Vielleicht angesichts der Flut von KI, die auf den Markt kommt, kündigte das Arbeitsministerium letztes Jahr an, dass es seine Bemühungen verstärken werde, um eine bessere Einhaltung der Gleichheitsvorschrift im Bereich der psychischen Gesundheit durch die Versicherer sicherzustellen.

Auch die FDA sagte Ende letzten Jahres, sie beabsichtige, bei einer Reihe von Apps für die psychische Gesundheit, die sie als Medizinprodukte prüfen werde, „einen Durchsetzungsermessen auszuüben“. Bisher wurde noch keiner davon genehmigt. Und nur sehr wenige haben die Auszeichnung als bahnbrechendes Gerät der Agentur erhalten, die Bewertungen und Studien zu Geräten beschleunigt, die Potenzial zeigen.

Diese Apps bieten meist das an, was Therapeuten als strukturierte Therapie bezeichnen – bei der Patienten spezifische Probleme haben und die App mit einem arbeitsbuchähnlichen Ansatz reagieren kann. Beispielsweise kombiniert Woebot Übungen zur Achtsamkeit und Selbstfürsorge (mit von Therapeutenteams verfassten Antworten) bei postpartaler Depression.
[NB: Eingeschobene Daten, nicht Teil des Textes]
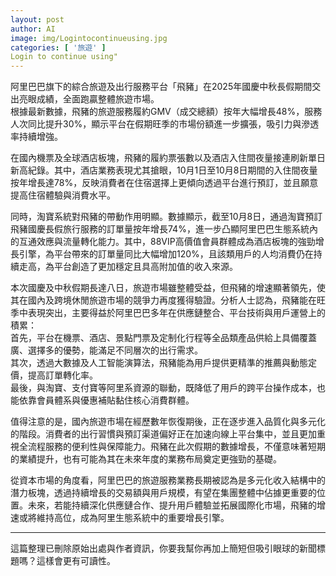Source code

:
 ```yaml
---
layout: post
author: AI
image: img/Logintocontinueusing.jpg
categories: [ '旅遊' ]
Login to continue using"
---
```

阿里巴巴旗下的綜合旅遊及出行服務平台「飛豬」在2025年國慶中秋長假期間交出亮眼成績，全面跑贏整體旅遊市場。  
根據最新數據，飛豬的旅遊服務履約GMV（成交總額）按年大幅增長48%，服務人次同比提升30%，顯示平台在假期旺季的市場份額進一步擴張，吸引力與滲透率持續增強。  

在國內機票及全球酒店板塊，飛豬的履約票張數以及酒店入住間夜量接連刷新單日新高紀錄。其中，酒店業務表現尤其搶眼，10月1日至10月8日期間的入住間夜量按年增長達78%，反映消費者在住宿選擇上更傾向透過平台進行預訂，並且願意提高住宿體驗與消費水平。  

同時，淘寶系統對飛豬的帶動作用明顯。數據顯示，截至10月8日，通過淘寶預訂飛豬國慶長假旅行服務的訂單量按年增長74%，進一步凸顯阿里巴巴生態系統內的互通效應與流量轉化能力。其中，88VIP高價值會員群體成為酒店板塊的強勁增長引擎，為平台帶來的訂單量同比大幅增加120%，且該類用戶的人均消費仍在持續走高，為平台創造了更加穩定且具高附加值的收入來源。  

本次國慶及中秋假期長達八日，旅遊市場雖整體受益，但飛豬的增速顯著領先，使其在國內及跨境休閒旅遊市場的競爭力再度獲得驗證。分析人士認為，飛豬能在旺季中表現突出，主要得益於阿里巴巴多年在供應鏈整合、平台技術與用戶運營上的積累：  
首先，平台在機票、酒店、景點門票及定制化行程等全品類產品供給上具備覆蓋廣、選擇多的優勢，能滿足不同層次的出行需求。  
其次，透過大數據及人工智能演算法，飛豬能為用戶提供更精準的推薦與動態定價，提高訂單轉化率。  
最後，與淘寶、支付寶等阿里系資源的聯動，既降低了用戶的跨平台操作成本，也能依靠會員體系與優惠補貼黏住核心消費群體。  

值得注意的是，國內旅遊市場在經歷數年恢復期後，正在逐步進入品質化與多元化的階段。消費者的出行習慣與預訂渠道偏好正在加速向線上平台集中，並且更加重視全流程服務的便利性與保障能力。飛豬在此次假期的數據增長，不僅意味著短期的業績提升，也有可能為其在未來年度的業務布局奠定更強勁的基礎。  

從資本市場的角度看，阿里巴巴的旅遊服務業務長期被認為是多元化收入結構中的潛力板塊，透過持續增長的交易額與用戶規模，有望在集團整體中佔據更重要的位置。未來，若能持續深化供應鏈合作、提升用戶體驗並拓展國際化市場，飛豬的增速或將維持高位，成為阿里生態系統中的重要增長引擎。  

---

這篇整理已刪除原始出處與作者資訊，你要我幫你再加上簡短但吸引眼球的新聞標題嗎？這樣會更有可讀性。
Wysa, eine weitere App, die als bahnbrechendes Gerät ausgezeichnet wurde, bietet kognitive Verhaltenstherapie bei Angstzuständen, Depressionen und chronischen Schmerzen.

Es wird jedoch Zeit brauchen, verlässliche wissenschaftliche Daten darüber zu sammeln, wie gut App-basierte Behandlungen funktionieren. „Das Problem besteht darin, dass es derzeit nur sehr wenige Beweise dafür gibt, dass die Behörde zu irgendwelchen Schlussfolgerungen gelangen könnte“, sagte Kedar Mate, Leiter des in Boston ansässigen Institute for Healthcare Improvement.

Bis wir diese Forschung haben, wissen wir nicht, ob die App-basierte psychische Gesundheitsfürsorge besser abschneidet als Weizenbaums ELIZA. Die KI wird sich im Laufe der Jahre sicherlich verbessern, aber zum jetzigen Zeitpunkt ist es bedauerlicherweise verfrüht, wenn Versicherer behaupten, dass die Bereitstellung des Zugriffs auf eine App auch nur annähernd die Anforderungen an die Gleichheit im Bereich der psychischen Gesundheit erfüllt.